While the main island of Tutuila suffered minor damage, the Manua Islands were hit harder.

Heavy damage in Manua occurred in some villages on the island of Ta'u, said Alailima, adding that local and federal authorities were conducting a preliminary damage assessment.

"Almost every house in Fitiuta is destroyed," said Howard Malpepei, a high school teacher in Manua.

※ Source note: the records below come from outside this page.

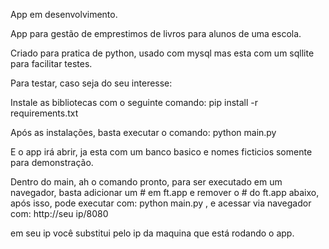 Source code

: ﻿App em desenvolvimento.

App para gestão de emprestimos de livros para alunos de uma escola.

Criado para pratica de python, usado com mysql mas esta com um sqllite para facilitar testes.

Para testar, caso seja do seu interesse:

Instale as bibliotecas com o seguinte comando:
pip install -r requirements.txt

Após as instalações, basta executar o comando:
python main.py

E o app irá abrir, ja esta com um banco basico e nomes ficticios somente para demonstração.

Dentro do main, ah o comando pronto, para ser executado em um navegador, basta adicionar um # em ft.app e remover o # do ft.app abaixo, após isso, pode executar com: python main.py , e acessar via navegador com: http://seu ip/8080

em seu ip você substitui pelo ip da maquina que está rodando o app.



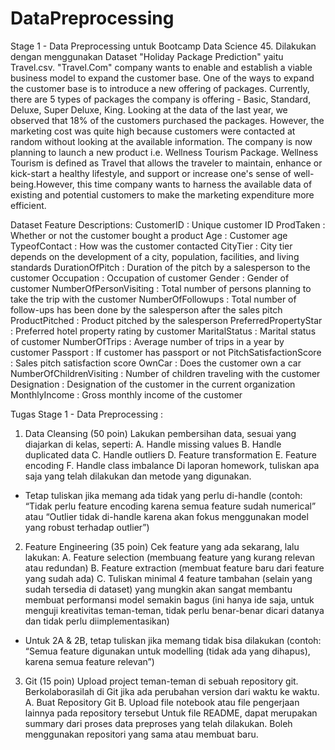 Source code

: # DataPreprocessing

Stage 1 - Data Preprocessing untuk Bootcamp Data Science 45. Dilakukan dengan menggunakan Dataset "Holiday Package Prediction" yaitu Travel.csv. 
"Travel.Com" company wants to enable and establish a viable business model to expand the customer base. One of the ways to expand the customer base is to introduce a new offering of packages. Currently, there are 5 types of packages the company is offering - Basic, Standard, Deluxe, Super Deluxe, King. Looking at the data of the last year, we observed that 18% of the customers purchased the packages. However, the marketing cost was quite high because customers were contacted at random without looking at the available information. The company is now planning to launch a new product i.e. Wellness Tourism Package. Wellness Tourism is defined as Travel that allows the traveler to maintain, enhance or kick-start a healthy lifestyle, and support or increase one's sense of well-being.However, this time company wants to harness the available data of existing and potential customers to make the marketing expenditure more efficient.

Dataset Feature Descriptions:
CustomerID : Unique customer ID
ProdTaken : Whether or not the customer bought a product
Age : Customer age
TypeofContact : How was the customer contacted
CityTier : City tier depends on the development of a city, population, facilities, and living standards
DurationOfPitch : Duration of the pitch by a salesperson to the customer
Occupation : Occupation of customer
Gender : Gender of customer
NumberOfPersonVisiting : Total number of persons planning to take the trip with the customer
NumberOfFollowups : Total number of follow-ups has been done by the salesperson after the sales pitch
ProductPitched : Product pitched by the salesperson
PreferredPropertyStar : Preferred hotel property rating by customer
MaritalStatus : Marital status of customer
NumberOfTrips : Average number of trips in a year by customer
Passport : If customer has passport or not
PitchSatisfactionScore : Sales pitch satisfaction score
OwnCar : Does the customer own a car
NumberOfChildrenVisiting : Number of children traveling with the customer
Designation : Designation of the customer in the current organization
MonthlyIncome : Gross monthly income of the customer

Tugas Stage 1 - Data Preprocessing :
1. Data Cleansing (50 poin) 
Lakukan pembersihan data, sesuai yang diajarkan di kelas, seperti:
A. Handle missing values
B. Handle duplicated data
C. Handle outliers
D. Feature transformation
E. Feature encoding
F. Handle class imbalance
Di laporan homework, tuliskan apa saja yang telah dilakukan dan metode yang digunakan.
* Tetap tuliskan jika memang ada tidak yang perlu di-handle (contoh: “Tidak perlu feature 
encoding karena semua feature sudah numerical” atau “Outlier tidak di-handle karena 
akan fokus menggunakan model yang robust terhadap outlier”)

2. Feature Engineering (35 poin) 
Cek feature yang ada sekarang, lalu lakukan:
A. Feature selection (membuang feature yang kurang relevan atau redundan)
B. Feature extraction (membuat feature baru dari feature yang sudah ada)
C. Tuliskan minimal 4 feature tambahan (selain yang sudah tersedia di dataset) yang 
mungkin akan sangat membantu membuat performansi model semakin bagus (ini hanya 
ide saja, untuk menguji kreativitas teman-teman, tidak perlu benar-benar dicari datanya 
dan tidak perlu diimplementasikan)
* Untuk 2A & 2B, tetap tuliskan jika memang tidak bisa dilakukan (contoh: “Semua feature 
digunakan untuk modelling (tidak ada yang dihapus), karena semua feature relevan”)

3. Git (15 poin) 
Upload project teman-teman di sebuah repository git. Berkolaborasilah di Git jika ada 
perubahan version dari waktu ke waktu. 
A. Buat Repository Git
B. Upload file notebook atau file pengerjaan lainnya pada repository tersebut
Untuk file README, dapat merupakan summary dari proses data preproses yang telah 
dilakukan. Boleh menggunakan repositori yang sama atau membuat baru. 


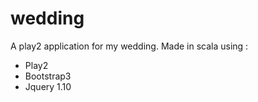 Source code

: wedding
=======
A play2 application for my wedding.
Made in scala using :
- Play2
- Bootstrap3
- Jquery 1.10
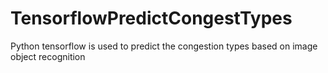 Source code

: # TensorflowPredictCongestTypes
Python tensorflow is used to predict the congestion types based on image object recognition
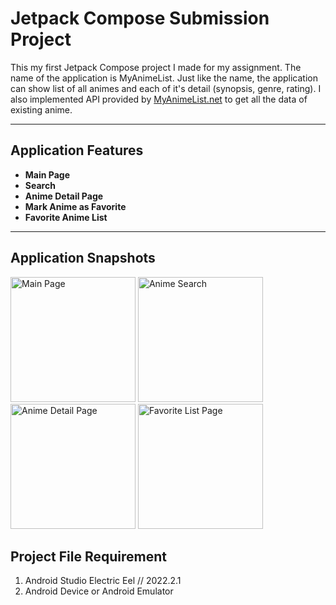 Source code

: # Jetpack Compose Submission Project
This my first Jetpack Compose project I made for my assignment. The name of the application is MyAnimeList. Just like the name, the application can show list of all animes and each of it's detail (synopsis, genre, rating). I also implemented API provided by [MyAnimeList.net](https://myanimelist.net/) to get all the data of existing anime.

---

## Application Features
- **Main Page**
- **Search**
- **Anime Detail Page**
- **Mark Anime as Favorite**
- **Favorite Anime List**

---

## Application Snapshots
<img src="https://github.com/axlrxlr/JetpackComposeSub/assets/125959065/d6e6d847-7798-41d5-a161-1afd14cfcbdf" width="200" alt="Main Page">
<img src="https://github.com/axlrxlr/JetpackComposeSub/assets/125959065/f3f0487b-8590-4a3e-94ba-d5bf9032e136" width="200" alt="Anime Search">
<img src="https://github.com/axlrxlr/JetpackComposeSub/assets/125959065/bf216c45-1f29-4bd3-a5d7-8f665287c124" width="200" alt="Anime Detail Page">
<img src="https://github.com/axlrxlr/JetpackComposeSub/assets/125959065/9906c91d-ac6f-4cac-a3ac-0503ac7e0b10" width="200" alt="Favorite List Page">


## Project File Requirement
1. Android Studio Electric Eel // 2022.2.1
2. Android Device or Android Emulator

He said electricity was being restored slowly, with crews flown in from the main island of Tutuila. "Trees were snapped in half and some uprooted," he said.

Manua High School also sustained damage and flooding.

Tulafono directed all government employees on Manua back to work to help in the recovery.

Schools in Manua remained closed yesterday.

The most urgent need was to provide clean water to the island of Ta'u, where there was no electricity to pump water from underground wells and the 100,000-gallon water tank was nearly depleted, Tulafono said.

Polynesian Airlines, owned by the government of neighboring Samoa, filed an emergency application with the U.S. Department of Transportation yesterday to operate flights to Manua temporarily during recovery efforts.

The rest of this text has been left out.